You know what’s great about collaborating with experts? After each post I know a little bit more about the evaluation world.
How about you? Have any of my cartoons helped you learn something new? I hope so.
About the Illustrations
This week’s collaboration is with friend and colleague Jen Hamilton. Jen’s leading a three day workshop on RCTs in Education. Sadly, I didn’t get this post turned around in time enough for you to register.
These cartoons were created based on an exchange I had with Jen prior to her workshop. The quotes below come from our conversation and sparked each of the individual cartoons.
If you’re interested in the overall RCT debate I stumbled across this nice set of videos from a 2006 Claremont event What Constitutes Credible Evidence in Evaluation and Applied Research? (Found via Gene Shackman’s resource site)
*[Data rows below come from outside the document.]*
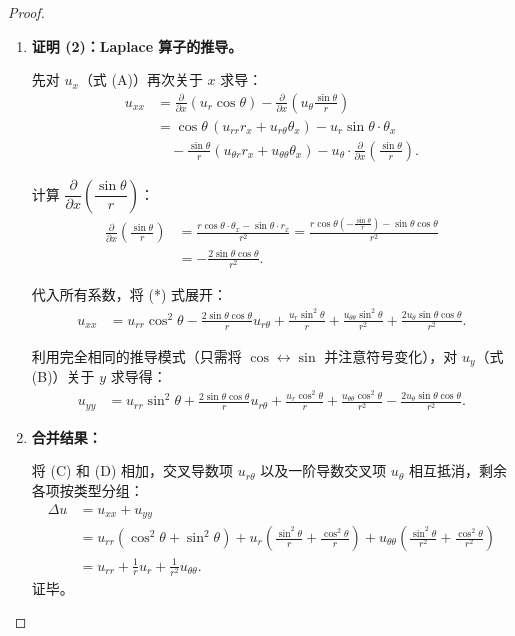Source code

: \documentclass[lang=cn,11pt]{elegantbook}
\begin{document}
\begin{proof}
\begin{enumerate}
  \item \textbf{证明 (2)：Laplace 算子的推导。}
  
  先对 $u_x$（式 (A)）再次关于 $x$ 求导：
  \begin{align*}
  u_{xx}&=\frac{\partial}{\partial x}(u_r\cos\theta)-\frac{\partial}{\partial x}\!\left(u_\theta\frac{\sin\theta}{r}\right)\\[4pt]
  &=\cos\theta\,(u_{rr}r_x+u_{r\theta}\theta_x) -u_r\sin\theta\cdot\theta_x\\[4pt]
  &\quad-\frac{\sin\theta}{r}(u_{\theta r}r_x+u_{\theta\theta}\theta_x) -u_\theta\cdot\frac{\partial}{\partial x}\!\left(\frac{\sin\theta}{r}\right). \tag{*}
  \end{align*}
  
  计算 $\dfrac{\partial}{\partial x}\!\left(\dfrac{\sin\theta}{r}\right)$：
  \begin{align*}
  \frac{\partial}{\partial x}\!\left(\frac{\sin\theta}{r}\right)
  &=\frac{r\cos\theta\cdot\theta_x-\sin\theta\cdot r_x}{r^2}
  =\frac{r\cos\theta\left(-\frac{\sin\theta}{r}\right)-\sin\theta\cos\theta}{r^2}\\[6pt]
  &=-\frac{2\sin\theta\cos\theta}{r^2}.
  \end{align*}
  
  代入所有系数，将 (*) 式展开：
  \begin{align*}
  u_{xx}&=u_{rr}\cos^2\theta-\frac{2\sin\theta\cos\theta}{r}u_{r\theta}
  +\frac{u_r\sin^2\theta}{r}
  +\frac{u_{\theta\theta}\sin^2\theta}{r^2}
  +\frac{2u_\theta\sin\theta\cos\theta}{r^2}. \tag{C}
  \end{align*}
  
  利用完全相同的推导模式（只需将 $\cos\leftrightarrow\sin$ 并注意符号变化），对 $u_y$（式 (B)）关于 $y$ 求导得：
  \begin{align*}
  u_{yy}&=u_{rr}\sin^2\theta+\frac{2\sin\theta\cos\theta}{r}u_{r\theta}
  +\frac{u_r\cos^2\theta}{r}
  +\frac{u_{\theta\theta}\cos^2\theta}{r^2}
  -\frac{2u_\theta\sin\theta\cos\theta}{r^2}. \tag{D}
  \end{align*}

  \item \textbf{合并结果：}
  
  将 (C) 和 (D) 相加，交叉导数项 $u_{r\theta}$ 以及一阶导数交叉项 $u_\theta$ 相互抵消，剩余各项按类型分组：
  \begin{align*}
  \Delta u&=u_{xx}+u_{yy}\\[4pt]
  &=u_{rr}(\cos^2\theta+\sin^2\theta)
  +u_r\left(\frac{\sin^2\theta}{r}+\frac{\cos^2\theta}{r}\right)
  +u_{\theta\theta}\left(\frac{\sin^2\theta}{r^2}+\frac{\cos^2\theta}{r^2}\right)\\[6pt]
  &=u_{rr}+\frac{1}{r}u_r+\frac{1}{r^2}u_{\theta\theta}.
  \end{align*}
  证毕。
\end{enumerate}
\end{proof}
\end{document}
Looking for more of a straightforward definition, here’s what the Institute of Education Sciences has to offer.
A few notes:
- If you like the post, write a comment and let me know.
- Share it with colleagues. Seeing people sharing my cartoons inspires me to create more cartoons.
- Please feel free to use my cartoons in presentations, training materials, etc.
RCT Pitfalls
Getting active parental consent is hard. It often sounds like we are using kids as lab rats. Or the treatment changes halfway through the evaluation. Those are just a few of the headaches….
Attrition
Even with kids randomly assigned into groups, if your attrition (esp. differential attrition) is high, you just lost the benefits of random assignment. Buh-bye. The sample has changed too much – now you have dropped down to a Quasi Experimental Design from the “gold standard” RCT.
TOT vs ITT
The thing is, the curriculum developers always want the TOT but it’s the ITT that has the rigor.
RCT appropriateness
Can’t assign pregnant women to treatment and control groups, when one group is drinking and smoking, while other is not. Or assign unemployed people to durations of unemployment.
RCT ready
Also, some interventions are just not ready for RCT-land. They are still in the process of being fleshed out and developed.
What else?
What other points about RCTs should I cartoon?
Eduardo
How to defined the treatment group and the control group for an demand driven intervention?
Karen Ball
These are great cartoons to use to make Evidence Based Practice lecture more interesting and reach another domain of learning. Humor.
thank you
Chris Lysy
Thanks Karen 🙂
Jacklyn
my blog post … website (Jacklyn)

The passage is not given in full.